AIM OF THE EXERCISE: Which lines of the listing hold the string "from"? Show each of them.

RECORDS TO PROCESS:
────

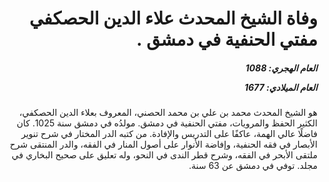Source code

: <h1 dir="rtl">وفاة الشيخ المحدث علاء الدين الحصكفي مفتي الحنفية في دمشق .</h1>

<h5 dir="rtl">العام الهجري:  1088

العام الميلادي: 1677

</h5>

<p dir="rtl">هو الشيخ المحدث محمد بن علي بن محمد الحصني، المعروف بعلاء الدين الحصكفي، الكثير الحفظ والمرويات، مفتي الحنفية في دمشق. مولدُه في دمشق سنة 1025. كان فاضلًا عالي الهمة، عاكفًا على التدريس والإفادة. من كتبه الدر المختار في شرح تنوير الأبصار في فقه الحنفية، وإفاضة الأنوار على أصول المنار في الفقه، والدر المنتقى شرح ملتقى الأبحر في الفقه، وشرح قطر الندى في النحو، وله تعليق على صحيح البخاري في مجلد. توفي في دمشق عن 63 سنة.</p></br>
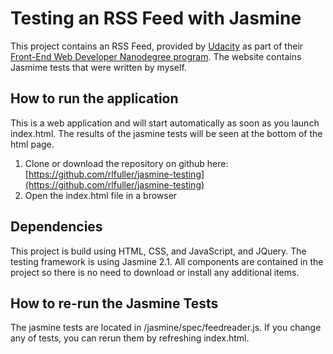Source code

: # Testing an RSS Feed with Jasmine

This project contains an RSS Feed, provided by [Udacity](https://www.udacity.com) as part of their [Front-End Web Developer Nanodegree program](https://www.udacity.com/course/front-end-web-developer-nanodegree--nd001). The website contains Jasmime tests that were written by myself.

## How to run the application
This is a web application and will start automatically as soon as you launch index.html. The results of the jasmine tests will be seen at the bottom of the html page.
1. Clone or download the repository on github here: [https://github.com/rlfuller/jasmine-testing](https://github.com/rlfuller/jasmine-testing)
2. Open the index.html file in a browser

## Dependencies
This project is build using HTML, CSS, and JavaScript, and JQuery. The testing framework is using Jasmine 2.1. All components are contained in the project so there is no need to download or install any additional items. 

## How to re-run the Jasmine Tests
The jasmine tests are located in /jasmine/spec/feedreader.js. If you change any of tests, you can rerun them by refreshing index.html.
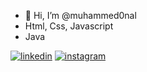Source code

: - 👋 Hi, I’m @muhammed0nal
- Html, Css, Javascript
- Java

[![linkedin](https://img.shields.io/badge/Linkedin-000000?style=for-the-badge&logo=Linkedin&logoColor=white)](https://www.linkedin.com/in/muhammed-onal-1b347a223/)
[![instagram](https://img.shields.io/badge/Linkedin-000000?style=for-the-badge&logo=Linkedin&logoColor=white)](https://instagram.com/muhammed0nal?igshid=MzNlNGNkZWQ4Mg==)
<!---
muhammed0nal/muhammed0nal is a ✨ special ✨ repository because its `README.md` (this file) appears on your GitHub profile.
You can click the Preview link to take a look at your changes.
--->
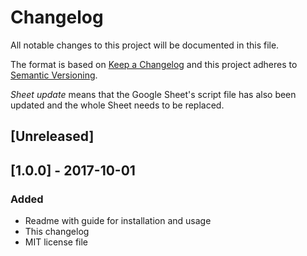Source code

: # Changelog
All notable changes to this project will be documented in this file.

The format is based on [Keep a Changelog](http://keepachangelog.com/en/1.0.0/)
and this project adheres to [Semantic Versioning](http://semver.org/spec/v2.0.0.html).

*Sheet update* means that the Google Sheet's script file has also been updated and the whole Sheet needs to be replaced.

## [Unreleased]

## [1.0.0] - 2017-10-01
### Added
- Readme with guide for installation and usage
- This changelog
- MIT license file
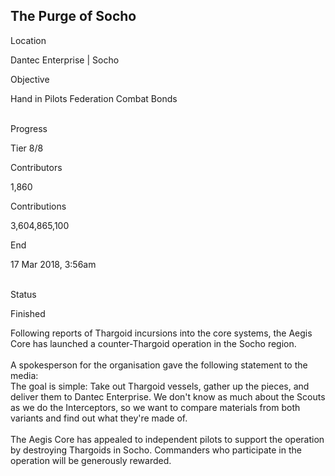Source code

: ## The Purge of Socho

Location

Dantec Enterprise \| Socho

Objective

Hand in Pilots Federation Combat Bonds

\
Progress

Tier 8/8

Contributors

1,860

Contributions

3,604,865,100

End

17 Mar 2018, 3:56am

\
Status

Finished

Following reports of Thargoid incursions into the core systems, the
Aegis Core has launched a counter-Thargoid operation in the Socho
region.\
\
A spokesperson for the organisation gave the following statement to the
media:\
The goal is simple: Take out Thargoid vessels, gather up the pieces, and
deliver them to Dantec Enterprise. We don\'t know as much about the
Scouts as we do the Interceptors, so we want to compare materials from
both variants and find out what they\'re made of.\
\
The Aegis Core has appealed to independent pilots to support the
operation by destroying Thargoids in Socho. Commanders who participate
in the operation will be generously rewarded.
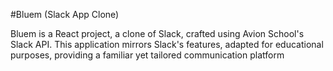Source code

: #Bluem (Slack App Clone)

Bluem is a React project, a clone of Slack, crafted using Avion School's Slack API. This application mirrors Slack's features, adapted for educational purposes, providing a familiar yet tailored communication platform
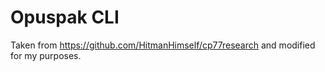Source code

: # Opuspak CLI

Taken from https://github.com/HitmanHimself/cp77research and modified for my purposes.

────

OUTPUT BELOW:
Scouts as we do the Interceptors, so we want to compare materials from
Taken from https://github.com/HitmanHimself/cp77research and modified for my purposes.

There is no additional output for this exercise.